ヒラリー・クリントン氏も「家事と仕事の両立は無理」と言ったそうです。LINE前社長の森川亮氏の「寝ているとき以外は仕事をしていたい」という発言(2016年5月25日付、PRESIDENT Online)がありましたが、家庭のある日本の女性が堂々とこんなことを言ったらどうなるでしょうか。

③クリエイティブな生活を送る自由

『貧困、仕事、そして自由』の著者(原題Poverty, Work and Freedomケンブリッジ大学出版)によると、クリエイティブな生活を送ることができれば、貧困から逃れることができます。そして自分のスキルを発揮できる仕事こそが、クリエイティブな生活にとって特に重要なのだそうです。

ただ、日本で総合職など自分の裁量を発揮できるような仕事に就くためには、長時間労働を負うことを受け入れなければならず、特に女性は結婚、出産を機にキャリアを断念してしまうケースも少なくないでしょう。

高度な社会が目指すもの

「(経済)成長は私たちを喜ばせる特典だが、必然ではない」

これはチェコの経済学者トーマス・セドラチェク氏の言葉です(2016年4月25日付、日本経済新聞朝刊)。彼の言葉をまとめてみるとこんなことが見えてきます。

女性, 自由とは (写真=Thinkstock/GettyImages)

世界中のどこを見回してみても日本ほど豊かな国は見当たらない。それなのに、どうして、これ以上の経済成長を望む必要があるのでしょうか。無理をして、一時的に成長したとしても、限界は見えているのではないでしょうか。それならば、これからは、成長ではなく、『自由』を、高度な社会の指標としてはどうでしょうか。
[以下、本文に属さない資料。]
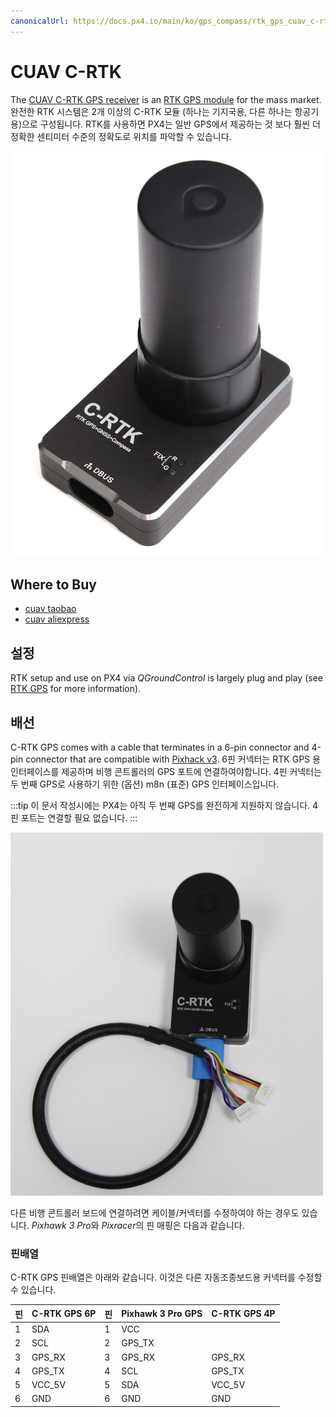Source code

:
 ```yaml
---
canonicalUrl: https://docs.px4.io/main/ko/gps_compass/rtk_gps_cuav_c-rtk
---
```


# CUAV C-RTK

The [CUAV C-RTK GPS receiver](https://www.cuav.net/en/c_rtk_9ps/) is an [RTK GPS module](../gps_compass/rtk_gps.md) for the mass market. 완전한 RTK 시스템은 2개 이상의 C-RTK 모듈 \(하나는 기지국용, 다른 하나는 항공기용\)으로 구성됩니다. RTK를 사용하면 PX4는 일반 GPS에서 제공하는 것 보다 훨씬 더 정확한 센티미터 수준의 정확도로 위치를 파악할 수 있습니다.

<img src="../../assets/hardware/gps/rtk_c-rtk.jpg" width="500px" title="C-RTK" />


## Where to Buy

* [cuav taobao](https://item.taobao.com/item.htm?id=565380634341&spm=2014.21600712.0.0)
* [cuav aliexpress](https://www.aliexpress.com/store/product/CUAV-NEW-Flight-Controller-GPS-C-RTK-differential-positioning-navigation-module-GPS-for-PIX4-Pixhawk-pixhack/3257035_32853894248.html?spm=2114.12010608.0.0.75592fadQKPPEn)

## 설정

RTK setup and use on PX4 via _QGroundControl_ is largely plug and play \(see [RTK GPS](../gps_compass/rtk_gps.md) for more information\).

## 배선

C-RTK GPS comes with a cable that terminates in a 6-pin connector and 4-pin connector that are compatible with [Pixhack v3](https://doc.cuav.net/flight-controller/pixhack/en/quick-start-pixhack-v3x.html#gps--compass). 6핀 커넥터는 RTK GPS 용 인터페이스를 제공하며 비행 콘트롤러의 GPS 포트에 연결하여야합니다. 4핀 커넥터는 두 번째 GPS로 사용하기 위한 (옵션) m8n (표준) GPS 인터페이스입니다.

:::tip
이 문서 작성시에는 PX4는 아직 두 번째 GPS를 완전하게 지원하지 않습니다. 4핀 포트는 연결할 필요 없습니다.
:::

<img src="../../assets/hardware/gps/rtk_cuav_c-rtk_to_6pin_connector.jpg" width="500px" title="C-RTK_6PIN" />

다른 비행 콘트롤러 보드에 연결하려면 케이블/커넥터를 수정하여야 하는 경우도 있습니다. *Pixhawk 3 Pro*와 *Pixracer*의 핀 매핑은 다음과 같습니다.


### 핀배열

C-RTK GPS 핀배열은 아래와 같습니다. 이것은 다른 자동조종보드용 커넥터를 수정할 수 있습니다.

| 핀 | C-RTK GPS 6P | 핀 | Pixhawk 3 Pro GPS | C-RTK GPS 4P |
| - | ------------ | - | ----------------- | ------------ |
| 1 | SDA          | 1 | VCC               |              |
| 2 | SCL          | 2 | GPS_TX            |              |
| 3 | GPS_RX       | 3 | GPS_RX            | GPS_RX       |
| 4 | GPS_TX       | 4 | SCL               | GPS_TX       |
| 5 | VCC_5V       | 5 | SDA               | VCC_5V       |
| 6 | GND          | 6 | GND               | GND          |
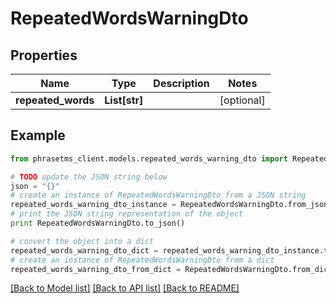 # RepeatedWordsWarningDto

## Properties

| Name               | Type          | Description | Notes      |
| ------------------ | ------------- | ----------- | ---------- |
| **repeated_words** | **List[str]** |             | [optional] |

## Example

```python
from phrasetms_client.models.repeated_words_warning_dto import RepeatedWordsWarningDto

# TODO update the JSON string below
json = "{}"
# create an instance of RepeatedWordsWarningDto from a JSON string
repeated_words_warning_dto_instance = RepeatedWordsWarningDto.from_json(json)
# print the JSON string representation of the object
print RepeatedWordsWarningDto.to_json()

# convert the object into a dict
repeated_words_warning_dto_dict = repeated_words_warning_dto_instance.to_dict()
# create an instance of RepeatedWordsWarningDto from a dict
repeated_words_warning_dto_from_dict = RepeatedWordsWarningDto.from_dict(repeated_words_warning_dto_dict)
```

[[Back to Model list]](../README.md#documentation-for-models) [[Back to API list]](../README.md#documentation-for-api-endpoints) [[Back to README]](../README.md)
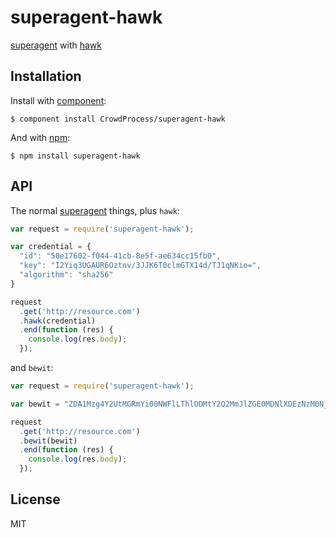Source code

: # superagent-hawk

[superagent](http://visionmedia.github.io/superagent)
with
[hawk](https://github.com/hueniverse/hawk)

## Installation

Install with [component](http://component.io):

    $ component install CrowdProcess/superagent-hawk

And with [npm](http://npmjs.org):

    $ npm install superagent-hawk

## API

The normal [superagent](http://visionmedia.github.io/superagent) things,
plus `hawk`:

```js
var request = require('superagent-hawk');

var credential = {
  "id": "50e17602-f044-41cb-8e5f-ae634cc15fb0",
  "key": "I2Yiq3UGAUR6Oztnv/3JJK6T0clmGTX14d/TJ1qNKio=",
  "algorithm": "sha256"
}

request
  .get('http://resource.com')
  .hawk(credential)
  .end(function (res) {
    console.log(res.body);
  });
```

and `bewit`:

```js
var request = require('superagent-hawk');

var bewit = "ZDA1Mzg4Y2UtMGRmYi00NWFlLThlODMtY2Q2MmJlZGE0MDNlXDEzNzM0Njc3NDNcNnJyUjA3QWdOQkVWVHlENCsxOFZTZ2M1OERqWmxrc3VzVHZoOUpLM0JzQT1c";

request
  .get('http://resource.com')
  .bewit(bewit)
  .end(function (res) {
    console.log(res.body);
  });
```

## License

MIT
また、ノーベル経済学賞を受賞したアマルティア・セン教授も、そもそも『自由』がなければ発展はあり得ないと述べています。

帰国時に見る日本はキラキラと輝いている

日本に住んでいると、「本当にこれが高度に成長した社会?」と思ってしまうかもしれませんが、アジア圏在住の筆者にとって、帰国時に見る日本は、いつも、キラキラと輝いています。暗いニュースばかりが飛び交い、閉塞感が漂う社会にあっても、『日本人が持っているもの』は、世界のどの国の人々も羨むようなものばかりなのです。

「貧しさの対極にあるべきものは、物質的な豊かさではなく、自由である」。…開発経済学者たちが近年こぞって口にするこの言葉の意味を、じっくり考えてみたいと思う今日このごろです。